Input data section start

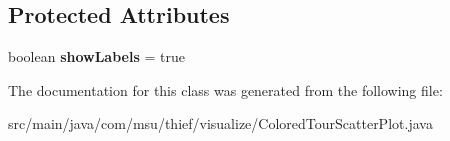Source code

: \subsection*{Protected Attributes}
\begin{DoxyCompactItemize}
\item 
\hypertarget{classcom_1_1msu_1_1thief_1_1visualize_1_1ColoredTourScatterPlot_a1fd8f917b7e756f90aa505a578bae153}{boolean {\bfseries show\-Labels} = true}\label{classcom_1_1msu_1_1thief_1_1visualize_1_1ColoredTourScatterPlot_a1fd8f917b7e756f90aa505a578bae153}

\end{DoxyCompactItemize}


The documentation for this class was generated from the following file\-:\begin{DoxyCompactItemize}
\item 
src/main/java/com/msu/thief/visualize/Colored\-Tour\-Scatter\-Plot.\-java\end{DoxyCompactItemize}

Input data section end

**Exercise brief**
Look at the records above. Copy every line where the string "DoxyCompactItemize" occurs.

**Exercise output**
\begin{DoxyCompactItemize}
\end{DoxyCompactItemize}
The documentation for this class was generated from the following file\-:\begin{DoxyCompactItemize}
src/main/java/com/msu/thief/visualize/Colored\-Tour\-Scatter\-Plot.\-java\end{DoxyCompactItemize}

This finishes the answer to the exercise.